The new law, which had been stalling between Knesset readings for 10 years before it was passed, enables women up to age 54 to receive egg donations, and thus offers tremendous assistance to women who have trouble conceiving. Until now, women seeking egg donors, for the most part, have had to go outside of Israel, at tremendous expense and hassle. The law, which goes into effect in six months, allows Israeli women ages 21-34 to become donors, allows women to begin the process even if they have not been undergoing fertility treatments, and enables the donor to receive several thousand dollars in payment in order to cover missed work days, the same way sperm donors receive compensation. Women can donate eggs up to three times during their lifetime, with a mandated six months’ gap in between donations. They can donate their to no more than three women.

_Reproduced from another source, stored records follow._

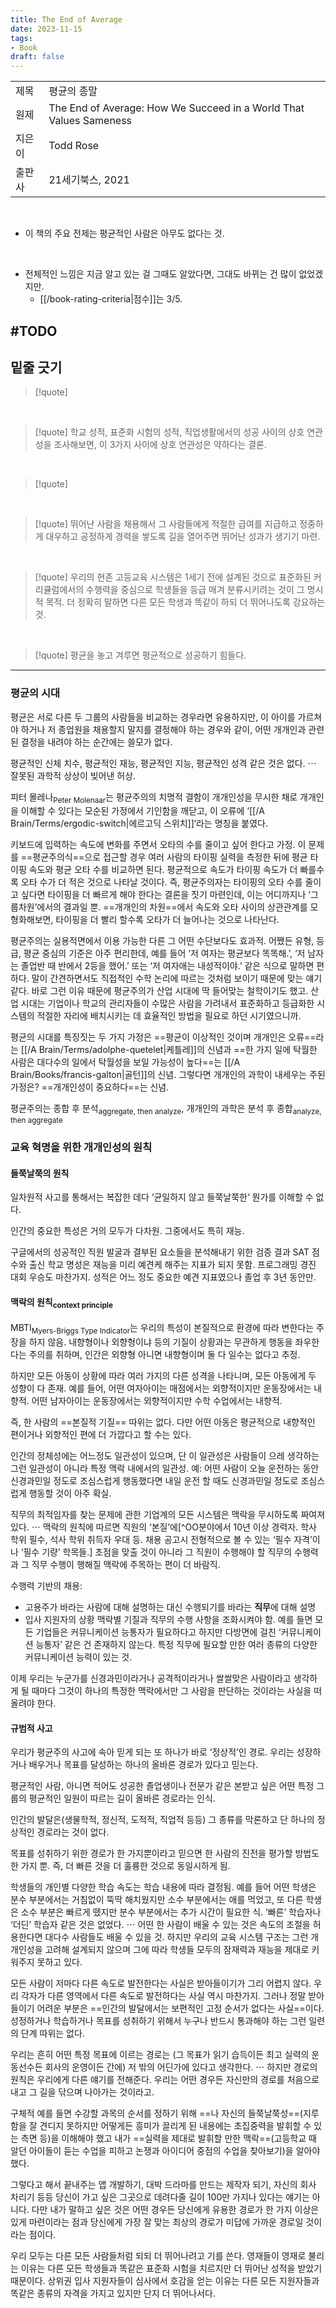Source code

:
 ```yaml
---
title: The End of Average
date: 2023-11-15
tags:
- Book
draft: false
---
```


| | |
| --- | --- |
| 제목 | 평균의 종말 |
| 원제 | The End of Average: How We Succeed in a World That Values Sameness |
| 지은이 | Todd Rose |
| 출판사 | 21세기북스, 2021 |

<BR />

- 이 책의 주요 전제는 평균적인 사람은 아무도 없다는 것.

<BR />

- 전체적인 느낌은 지금 알고 있는 걸 그때도 알았다면, 그대도 바뀌는 건 많이 없었겠지만.
    - [[/book-rating-criteria|점수]]는 3/5.

#TODO
---

## 밑줄 긋기

> [!quote]

<BR />

> [!quote] 학교 성적, 표준화 시험의 성적, 직업생활에서의 성공 사이의 상호 연관성을 조사해보면, 이 3가지 사이에 상호 연관성은 약하다는 결론.

<BR />

> [!quote]

<BR />

> [!quote] 뛰어난 사람을 채용해서 그 사람들에게 적절한 급여를 지급하고 정중하게 대우하고 공정하게 경력을 쌓도록 길을 열어주면 뛰어난 성과가 생기기 마련.

<BR />

> [!quote] 우리의 현존 고등교육 시스템은 1세기 전에 설계된 것으로 표준화된 커리큘럼에서의 수행력을 중심으로 학생들을 등급 매겨 분류시키려는 것이 그 명시적 목적. 더 정확히 말하면 다른 모든 학생과 똑같이 하되 더 뛰어나도록 강요하는 것.

<BR />

> [!quote] 평균을 놓고 겨루면 평균적으로 성공하기 힘들다.

-------------------

### 평균의 시대
평균은 서로 다른 두 그룹의 사람들을 비교하는 경우라면 유용하지만, 이 아이를 가르쳐야 하거나 저 종업원을 채용할지 말지를 결정해야 하는 경우와 같이, 어떤 개개인과 관련된 결정을 내려야 하는 순간에는 쓸모가 없다.

평균적인 신체 치수, 평균적인 재능, 평균적인 지능, 평균적인 성격 같은 것은 없다. $\cdots$ 잘못된 과학적 상상이 빚어낸 허상.

피터 몰레나<sub>Peter Molenaar</sub>는 평균주의의 치명적 결함이 개개인성을 무시한 채로 개개인을 이해할 수 있다는 모순된 가정에서 기인함을 깨닫고, 이 오류에 ‘[[/A Brain/Terms/ergodic-switch|에르고딕 스위치]]‘라는 명칭을 붙였다. 

키보드에 입력하는 속도에 변화를 주면서 오타의 수를 줄이고 싶어 한다고 가정. 이 문제를 ==평균주의식==으로 접근할 경우 여러 사람의 타이핑 실력을 측정한 뒤에 평균 타이핑 속도와 평균 오타 수를 비교하면 된다. 평균적으로 속도가 타이핑 속도가 더 빠를수록 오타 수가 더 적은 것으로 나타날 것이다. 즉, 평균주의자는 타이핑의 오타 수를 줄이고 싶다면 타이핑을 더 빠르게 해야 한다는 결론을 짓기 마련인데, 이는 어디까지나 ‘그룹차원’에서의 결과일 뿐. ==개개인의 차원==에서 속도와 오타 사이의 상관관계를 모형화해보면, 타이핑을 더 빨리 할수록 오타가 더 늘어나는 것으로 나타난다.

평균주의는 실용적면에서 이용 가능한 다른 그 어떤 수단보다도 효과적. 어쨌든 유형, 등급, 평균 중심의 기준은 아주 편리한데, 예를 들어 ‘저 여자는 평균보다 똑똑해.’, ‘저 남자는 졸업반 때 반에서 2등을 했어.’ 또는 ‘저 여자애는 내성적이야.’ 같은 식으로 말하면 편하다. 말이 간견하면서도 직접적인 수학 논리에 따르는 것처럼 보이기 때문에 맞는 얘기 같다. 바로 그런 이유 때문에 평균주의가 산업 시대에 딱 들어맞는 철학이기도 했고. 산업 시대는 기업이나 학교의 관리자들이 수많은 사람을 가려내서 표준화하고 등급화한 시스템의 적절한 자리에 배치시키는 데 효율적인 방법을 필요로 하던 시기였으니까.

평균의 시대를 특징짓는 두 가지 가정은 ==평균이 이상적인 것이며 개개인은 오류==라는 [[/A Brain/Terms/adolphe-quetelet|케틀레]]의 신념과 ==한 가지 일에 탁월한 사람은 대다수의 일에서 탁월성을 보일 가능성이 높다==는 [[/A Brain/Books/francis-galton|골턴]]의 신념. 그렇다면 개개인의 과학이 내세우는 주된 가정은? ==개개인성이 중요하다==는 신념.

평균주의는 종합 후 분석<sub>aggregate, then analyze</sub>, 개개인의 과학은 분석 후 종합<sub>analyze, then aggregate</sub>


### 교육 혁명을 위한 개개인성의 원칙

#### 들쭉날쭉의 원칙
일차원적 사고를 통해서는 복잡한 데다 ‘균일하지 않고 들쭉날쭉한‘ 뭔가를 이해할 수 없다.

인간의 중요한 특성은 거의 모두가 다차원. 그중에서도 특히 재능.



구글에서의 성공적인 직원 발굴과 결부된 요소들을 분석해내기 위한 검증 결과 SAT 점수와 출신 학교 명성은 재능을 미리 예견케 해주는 지표가 되지 못함. 프로그래밍 경진 대회 우승도 마찬가지. 성적은 어느 정도 중요한 예견 지표였으나 졸업 후 3년 동안만.

#### 맥락의 원칙<sub>context principle</sub>
MBTI<sub>Myers-Briggs Type Indicator</sub>는 우리의 특성이 본질적으로 환경에 따라 변한다는 주장을 하지 않음. 내향형이나 외향형이냐 등의 기질이 상황과는 무관하게 행동을 좌우한다는 주의를 취하며, 인간은 외향형 아니면 내향형이며 둘 다 일수는 없다고 추정.

하지만 모든 아동이 상황에 따라 여러 가지의 다른 성격을 나타니며, 모든 아동에게 두 성향이 다 존재. 예를 들어, 어떤 여자아이는 매점에서는 외향적이지만 운동장에서는 내향적. 어떤 남자아이는 운동장에서는 외향적이지만 수학 수업에서는 내향적.

즉, 한 사람의 ==본질적 기질== 따위는 없다. 다만 어떤 아동은 평균적으로 내향적인 편이거나 외향적인 편에 더 가깝다고 할 수는 있다.

인간의 정체성에는 어느정도 일관성이 있으며, 단 이 일관성은 사람들이 으레 생각하는 그런 일관성이 아니라 특정 맥락 내에서의 일관성. 예: 어떤 사람이 오늘 운전하는 동안 신경과민일 정도로 조심스럽게 행동했다면 내일 운전 할 때도 신경과민일 정도로 조심스럽게 행동할 것이 아주 확실.

직무의 최적임자를 찾는 문제에 관한 기업계의 모든 시스템은 맥락을 무시하도록 짜여져 있다. $\cdots$ 맥락의 원칙에 따르면 직원의 ‘본질’에[^OO분야에서 10년 이상 경력자. 학사 학위 필수, 석사 학위 취득자 우대 등. 채용 공고시 전형적으로 볼 수 있는 ‘필수 자격’이나 ‘필수 기량’ 학목들.] 초점을 맞출 것이 아니라 그 직원이 수행해야 할 직무의 수행력과 그 직무 수행이 행해질 맥락에 주목하는 편이 더 바람직.

수행력 기반의 채용:
- 고용주가 바라는 사람에 대해 설명하는 대신 수행되기를 바라는 **직무**에 대해 설명
- 입사 지원자의 상황 맥락별 기질과 직무의 수행 사항을 조화시켜야 함. 예를 들면 모든 기업들은 커뮤니케이션 능통자가 필요하다고 하지만 다방면에 걸친 ‘커뮤니케이션 능통자’ 같은 건 존재하지 않는다. 특정 직무에 필요할 만한 여러 종류의 다양한 커뮤니케이션 능력이 있는 것.

이제 우리는 누군가를 신경과민이라거나 공격적이라거나 쌀쌀맞은 사람이라고 생각하게 될 때마다 그것이 하나의 특정한 맥락에서만 그 사람을 판단하는 것이라는 사실을 떠올려야 한다.

#### 규범적 사고
우리가 평균주의 사고에 속아 믿게 되는 또 하나가 바로 ‘정상적’인 경로. 우리는 성장하거나 배우거나 목표를 달성하는 하나의 올바른 경로가 있다고 믿는다.

평균적인 사람, 아니면 적어도 성공한 졸업생이나 전문가 같은 본받고 싶은 어떤 특정 그룹의 평균적인 일원이 따르는 길이 올바른 경로라는 인식.

인간의 발달은(생물학적, 정신적, 도적적, 직업적 등등) 그 종류를 막론하고 단 하나의 정상적인 경로라는 것이 없다.

목표를 성취하기 위한 경로가 한 가지뿐이라고 믿으면 한 사람의 진전을 평가할 방법도 한 가지 뿐. 즉, 더 빠른 것을 더 훌륭한 것으로 동일시하게 됨.

학생들의 개인별 다양한 학습 속도는 학습 내용에 따라 결정됨. 예를 들어 어떤 학생은 분수 부분에서는 거침없이 뚝딱 해치웠지만 소수 부분에서는 애를 먹었고, 또 다른 학생은 소수 부분은 빠르게 뗐지만 분수 부분에서는 추가 시간이 필요한 식. ‘빠른’ 학습자나 ‘더딘’ 학습자 같은 것은 없었다. $\cdots$ 어떤 한 사람이 배울 수 있는 것은 속도의 조절을 허용한다면 대다수 사람들도 배울 수 있을 것. 하지만 우리의 교육 시스템 구조는 그런 개개인성을 고려해 설계되지 않으며 그에 따라 학생들 모두의 잠재력과 재능을 제대로 키워주지 못하고 있다.

모든 사람이 저마다 다른 속도로 발전한다는 사실은 받아들이기가 그리 어렵지 않다. 우리 각자가 다른 영역에서 다른 속도로 발전하다는 사실 역시 마찬가지. 그러나 정말 받아들이기 어려운 부분은 ==인간의 발달에서는 보편적인 고정 순서가 없다는 사실==이다. 성정하거나 학습하거나 목표를 성취하기 위해서 누구나 반드시 통과해야 하는 그런 일련의 단계 따위는 없다.

우리는 흔히 어떤 특정 목표에 이르는 경로는 (그 목표가 읽기 습득이든 최고 실력의 운동선수든 회사의 운영이든 간에) 저 밖의 어딘가에 있다고 생각한다. $\cdots$ 하지만 경로의 원칙은 우리에게 다른 얘기를 전해준다. 우리는 어떤 경우든 자신만의 경로를 처음으로 내고 그 길을 닦으며 나아가는 것이라고.

구체적 예를 들면 수강할 과목의 순서를 정하기 위해 ==나 자신의 들쭉날쭉성==(지루함을 잘 견디지 못하지만 어떻게든 흥미가 끌리게 된 내용에는 초집중력을 발휘할 수 있는 측면 등)을 이해해야 했고 내가 ==실력을 제대로 발휘할 만한 맥락==(고등학교 때 알던 아이들이 듣는 수업을 피하고 논쟁과 아이디어 중점의 수업을 찾아보기)을 알아야 했다.

그렇다고 해서 끝내주는 앱 개발하기, 대박 드라마를 만드는 제작자 되기, 자신의 회사 차리기 등등 당신이 가고 싶은 그곳으로 데려다줄 길이 100만 가지나 있다는 얘기는 아니다. 다만 내가 말하고 싶은 것은 어떤 경우든 당신에게 유용한 경로가 한 가지 이상은 있게 마련이라는 점과 당신에게 가장 잘 맞는 최상의 경로가 미답에 가까운 경로일 것이라는 점이다.

우리 모두는 다른 모든 사람들처럼 되되 더 뛰어나려고 기를 쓴다. 영재들이 영재로 불리는 이유는 다른 모든 학생들과 똑같은 표준화 시험을 치르지만 더 뛰어난 성적을 받았기 때문이다. 상위권 입사 지원자들이 심사에서 호감을 얻는 이유는 다른 모든 지원자들과 똑같은 종류의 자격을 가지고 있지만 단지 더 뛰어나서다.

The law also establishes a committee to examine “exceptional” cases, such as a case in which a woman wants to donate eggs to her sister. The committee will also be charged with preventing “egg trafficking”. In addition, a confidential database will be established to keep private, closed records of donor and recipient identities. The purpose of the database is to prevent marriage between close relatives.
The law was greeted with praise — and relief — by women’s groups and health advocates alike. MK Haim Katz, Chair of the Labor, Welfare and Health Committee, who had brought the law to the Knesset following extensive discussions with the Ministry of Health, said, “This is undoubtedly one of the most important pieces of legislation in the area of health that our committee has dealt with.”
Attorney Mira Hibner-Harel, the Legal Adviser in the Ministry of Health, concurred. “A 10-year effort finally paid off.”